> [Task objective]: The entries below contain a stretch that opens with the line containing "Preimage, S +" and closes with the line containing "- buyer_pubkey"; set down that stretch exactly, both ends included, and nothing else.

************

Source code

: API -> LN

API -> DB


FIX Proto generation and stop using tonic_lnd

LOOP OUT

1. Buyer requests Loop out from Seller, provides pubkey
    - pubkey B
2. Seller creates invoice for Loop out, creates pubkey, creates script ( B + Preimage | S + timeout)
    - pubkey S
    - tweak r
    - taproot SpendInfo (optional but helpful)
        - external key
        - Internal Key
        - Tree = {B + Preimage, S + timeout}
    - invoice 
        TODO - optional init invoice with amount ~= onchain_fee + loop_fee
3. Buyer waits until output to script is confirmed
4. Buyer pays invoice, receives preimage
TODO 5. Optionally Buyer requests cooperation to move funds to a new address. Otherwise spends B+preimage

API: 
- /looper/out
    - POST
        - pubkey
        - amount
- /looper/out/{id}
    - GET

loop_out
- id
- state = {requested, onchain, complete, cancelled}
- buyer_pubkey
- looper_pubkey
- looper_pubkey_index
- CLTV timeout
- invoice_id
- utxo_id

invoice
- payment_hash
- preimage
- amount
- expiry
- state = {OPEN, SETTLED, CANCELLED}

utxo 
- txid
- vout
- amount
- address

************

> [Finished exercise]:
        - Tree = {B + Preimage, S + timeout}
    - invoice 
        TODO - optional init invoice with amount ~= onchain_fee + loop_fee
3. Buyer waits until output to script is confirmed
4. Buyer pays invoice, receives preimage
TODO 5. Optionally Buyer requests cooperation to move funds to a new address. Otherwise spends B+preimage

API: 
- /looper/out
    - POST
        - pubkey
        - amount
- /looper/out/{id}
    - GET

loop_out
- id
- state = {requested, onchain, complete, cancelled}
- buyer_pubkey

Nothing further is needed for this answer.